[Dataset entries]
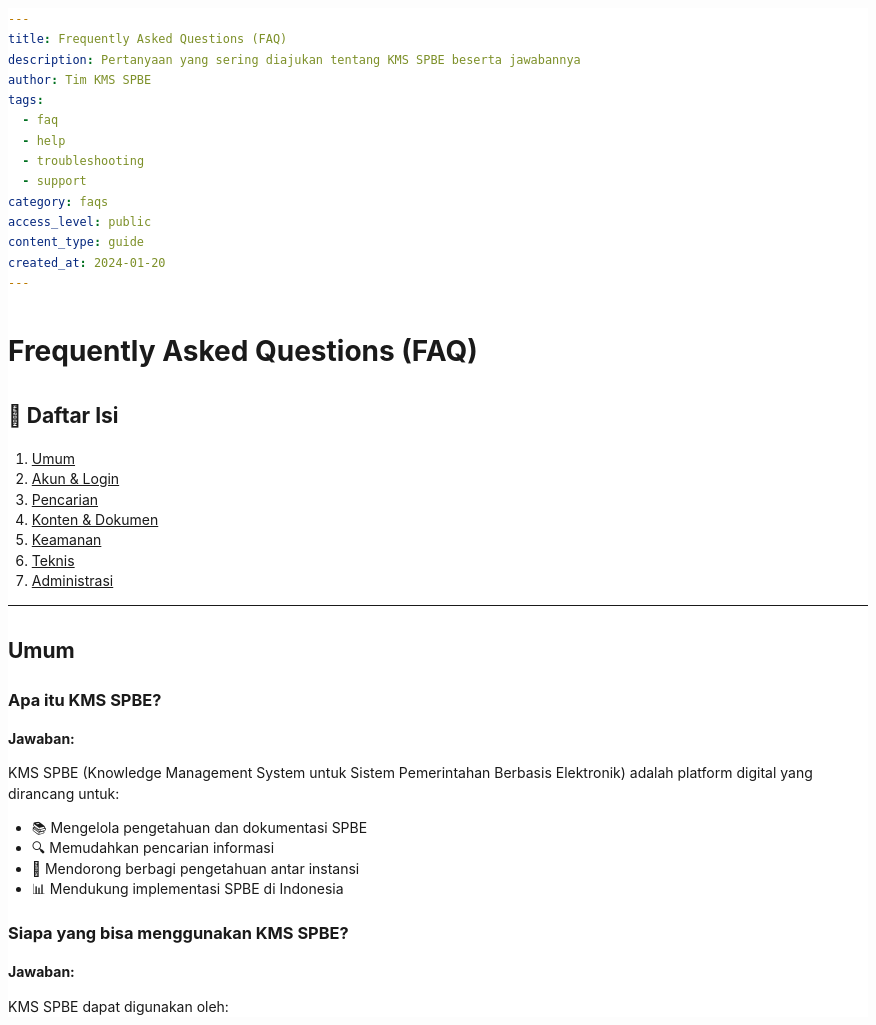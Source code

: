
 ```yaml
---
title: Frequently Asked Questions (FAQ)
description: Pertanyaan yang sering diajukan tentang KMS SPBE beserta jawabannya
author: Tim KMS SPBE
tags:
  - faq
  - help
  - troubleshooting
  - support
category: faqs
access_level: public
content_type: guide
created_at: 2024-01-20
---
```


# Frequently Asked Questions (FAQ)

## 📑 Daftar Isi

1. [Umum](#umum)
2. [Akun & Login](#akun--login)
3. [Pencarian](#pencarian)
4. [Konten & Dokumen](#konten--dokumen)
5. [Keamanan](#keamanan)
6. [Teknis](#teknis)
7. [Administrasi](#administrasi)

---

## Umum

### Apa itu KMS SPBE?

**Jawaban:**

KMS SPBE (Knowledge Management System untuk Sistem Pemerintahan Berbasis Elektronik) adalah platform digital yang dirancang untuk:

- 📚 Mengelola pengetahuan dan dokumentasi SPBE
- 🔍 Memudahkan pencarian informasi
- 🤝 Mendorong berbagi pengetahuan antar instansi
- 📊 Mendukung implementasi SPBE di Indonesia

### Siapa yang bisa menggunakan KMS SPBE?

**Jawaban:**

KMS SPBE dapat digunakan oleh:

◆ **Goal of the exercise**
Restate the records above word for word, without the pictures.

◆ **Output for this exercise**
Source code

:
 ```yaml
---
title: Frequently Asked Questions (FAQ)
description: Pertanyaan yang sering diajukan tentang KMS SPBE beserta jawabannya
author: Tim KMS SPBE
tags:
  - faq
  - help
  - troubleshooting
  - support
category: faqs
access_level: public
content_type: guide
created_at: 2024-01-20
---
```


# Frequently Asked Questions (FAQ)

## 📑 Daftar Isi

1. [Umum](#umum)
2. [Akun & Login](#akun--login)
3. [Pencarian](#pencarian)
4. [Konten & Dokumen](#konten--dokumen)
5. [Keamanan](#keamanan)
6. [Teknis](#teknis)
7. [Administrasi](#administrasi)

---

## Umum

### Apa itu KMS SPBE?

**Jawaban:**

KMS SPBE (Knowledge Management System untuk Sistem Pemerintahan Berbasis Elektronik) adalah platform digital yang dirancang untuk:

- 📚 Mengelola pengetahuan dan dokumentasi SPBE
- 🔍 Memudahkan pencarian informasi
- 🤝 Mendorong berbagi pengetahuan antar instansi
- 📊 Mendukung implementasi SPBE di Indonesia

### Siapa yang bisa menggunakan KMS SPBE?

**Jawaban:**

KMS SPBE dapat digunakan oleh:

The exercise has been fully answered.